Manager Christian Heidel meinte, die Bayern hätten "teilweise Pingpong mit uns gespielt". Nur, weil der deutsche Fußball-Rekordmeister zwei, drei Gänge zurückschaltete, kam Schalke glimpflicher davon als der HSV vier Tage zuvor (0:8). Weinzierl kritisierte offen das Zweikampfverhalten seines Spielführers Benedikt Höwedes sowie das von Max Meyer. Aber, fügte der Coach trotzig an, "wir werden uns schnell wieder aufrichten".

Schon am Samstag (18.30 Uhr/Sky) im ersten Duell mit und bei der Borussia muss eine Reaktion her, um die Mini-Chance auf Europa zu erhalten. Die wie seine Nebenleute überforderte Münchner Leihgabe Holger Badstuber, die per Gelb-Roter Karte (77.) vom Platz geflogen war, forderte aber zunächst eine Aufarbeitung. "Jetzt geht es nicht um Europa, es geht um dieses Spiel", sagte er: "Wir hatten die Plattform, alles rauszuhauen und haben's nicht hinbekommen." Schalke habe "einiges aufzuholen".

Ganz anders die Borussia. Trainer Dieter Hecking, der Gladbach mit sieben Siegen in zehn Spielen (zwei Niederlagen) wiederbelebte, gab sogar forsch den Pokalsieg als Ziel aus. Im Halbfinale, das der VfL erstmals seit fünf Jahren wieder erreichte, kommt Ende April Eintracht Frankfurt in den Borussia-Park; zuvor aber warten die Duelle mit S04 in Liga und im Achtelfinale der Europa League.

"Mit dieser Einstellung", sagte Mittelfeldspieler Jonas Hofmann in Hamburg, "haben wir gegen jeden Gegner eine Chance." Und, vor allem, mit diesem Kapitän. Stindl ebnete gegen einen lange besseren HSV mit seinem verwandelten Elfmeter (53.) den Weg ins Halbfinale. "Er ist megapräsent und momentan in einer herausragenden Verfassung", sagte Hecking über den 28-Jährigen, der mit seinem achten Tor in diesem Jahr das nächste Bewerbungsschreiben bei Bundestrainer Joachim Löw einreichte.

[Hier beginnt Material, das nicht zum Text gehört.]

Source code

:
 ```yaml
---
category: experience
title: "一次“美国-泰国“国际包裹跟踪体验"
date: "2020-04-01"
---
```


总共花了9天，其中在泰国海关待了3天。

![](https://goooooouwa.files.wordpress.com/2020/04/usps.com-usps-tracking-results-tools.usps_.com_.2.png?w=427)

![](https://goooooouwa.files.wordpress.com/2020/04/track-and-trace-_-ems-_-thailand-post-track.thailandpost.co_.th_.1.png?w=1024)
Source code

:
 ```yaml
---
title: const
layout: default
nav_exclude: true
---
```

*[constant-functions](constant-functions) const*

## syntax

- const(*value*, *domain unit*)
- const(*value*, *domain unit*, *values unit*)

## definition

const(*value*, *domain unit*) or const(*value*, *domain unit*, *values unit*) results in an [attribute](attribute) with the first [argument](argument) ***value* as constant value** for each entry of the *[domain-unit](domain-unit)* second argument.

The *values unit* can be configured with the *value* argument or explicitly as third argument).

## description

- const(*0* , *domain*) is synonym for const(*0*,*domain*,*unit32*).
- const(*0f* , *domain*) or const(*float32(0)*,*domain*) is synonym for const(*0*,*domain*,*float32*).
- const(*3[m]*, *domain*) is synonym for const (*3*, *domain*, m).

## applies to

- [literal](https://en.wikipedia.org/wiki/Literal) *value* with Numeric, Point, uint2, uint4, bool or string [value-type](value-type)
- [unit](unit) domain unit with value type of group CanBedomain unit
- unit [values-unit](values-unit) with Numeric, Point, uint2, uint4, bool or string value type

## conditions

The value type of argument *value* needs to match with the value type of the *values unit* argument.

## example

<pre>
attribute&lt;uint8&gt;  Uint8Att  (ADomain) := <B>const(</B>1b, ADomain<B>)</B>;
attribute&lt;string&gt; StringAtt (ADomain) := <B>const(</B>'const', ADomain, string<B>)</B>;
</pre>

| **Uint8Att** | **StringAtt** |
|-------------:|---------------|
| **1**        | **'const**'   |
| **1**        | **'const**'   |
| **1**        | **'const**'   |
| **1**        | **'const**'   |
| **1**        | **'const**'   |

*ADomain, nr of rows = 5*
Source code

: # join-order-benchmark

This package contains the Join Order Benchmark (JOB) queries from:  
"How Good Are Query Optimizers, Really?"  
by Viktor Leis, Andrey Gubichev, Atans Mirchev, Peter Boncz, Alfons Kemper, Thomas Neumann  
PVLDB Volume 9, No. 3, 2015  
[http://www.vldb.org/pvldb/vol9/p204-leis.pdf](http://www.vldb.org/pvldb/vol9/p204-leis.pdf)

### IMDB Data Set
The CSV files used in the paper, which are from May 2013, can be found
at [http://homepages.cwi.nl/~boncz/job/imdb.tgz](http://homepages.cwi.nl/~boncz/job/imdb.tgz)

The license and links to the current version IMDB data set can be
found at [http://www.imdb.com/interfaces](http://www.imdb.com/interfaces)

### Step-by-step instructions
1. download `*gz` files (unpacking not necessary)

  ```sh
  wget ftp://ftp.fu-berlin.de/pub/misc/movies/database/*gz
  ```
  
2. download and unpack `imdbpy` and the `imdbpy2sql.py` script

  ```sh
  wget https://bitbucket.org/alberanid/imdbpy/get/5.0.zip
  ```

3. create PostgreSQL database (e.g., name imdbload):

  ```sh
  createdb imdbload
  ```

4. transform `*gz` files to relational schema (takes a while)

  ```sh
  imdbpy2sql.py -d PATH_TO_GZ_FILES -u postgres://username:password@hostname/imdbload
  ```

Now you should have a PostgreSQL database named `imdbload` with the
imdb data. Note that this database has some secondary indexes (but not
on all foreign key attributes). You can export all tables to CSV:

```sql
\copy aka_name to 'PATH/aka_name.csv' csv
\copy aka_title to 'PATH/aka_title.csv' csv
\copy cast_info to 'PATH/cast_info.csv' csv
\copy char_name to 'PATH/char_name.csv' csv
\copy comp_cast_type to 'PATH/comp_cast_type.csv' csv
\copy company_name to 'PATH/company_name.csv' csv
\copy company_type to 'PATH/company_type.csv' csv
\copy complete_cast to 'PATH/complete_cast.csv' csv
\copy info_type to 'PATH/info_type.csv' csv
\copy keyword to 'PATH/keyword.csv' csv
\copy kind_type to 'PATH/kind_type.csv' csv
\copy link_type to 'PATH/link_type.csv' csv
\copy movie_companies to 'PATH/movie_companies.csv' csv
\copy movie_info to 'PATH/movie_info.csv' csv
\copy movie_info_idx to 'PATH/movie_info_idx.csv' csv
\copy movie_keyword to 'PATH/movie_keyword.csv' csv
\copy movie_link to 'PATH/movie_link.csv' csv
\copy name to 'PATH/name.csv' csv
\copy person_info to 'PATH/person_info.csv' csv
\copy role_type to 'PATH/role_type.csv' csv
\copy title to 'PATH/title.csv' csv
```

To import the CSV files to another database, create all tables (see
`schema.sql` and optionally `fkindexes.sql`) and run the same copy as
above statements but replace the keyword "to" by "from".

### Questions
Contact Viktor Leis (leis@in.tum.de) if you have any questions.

"Der Sommerurlaub ist schon ein Stück weit geplant", sagte der Familienvater zwar und eine Reiserücktrittversicherung "momentan noch nicht" Thema, aber gegen eine Einladung zum Confed Cup in Russland würde er sich sicher nicht wehren. Allzu sehr will er aber nicht Richtung DFB-Elf schielen: "Es macht im Moment so viel Spaß, da denke ich noch nicht an die mittelfristige Zukunft."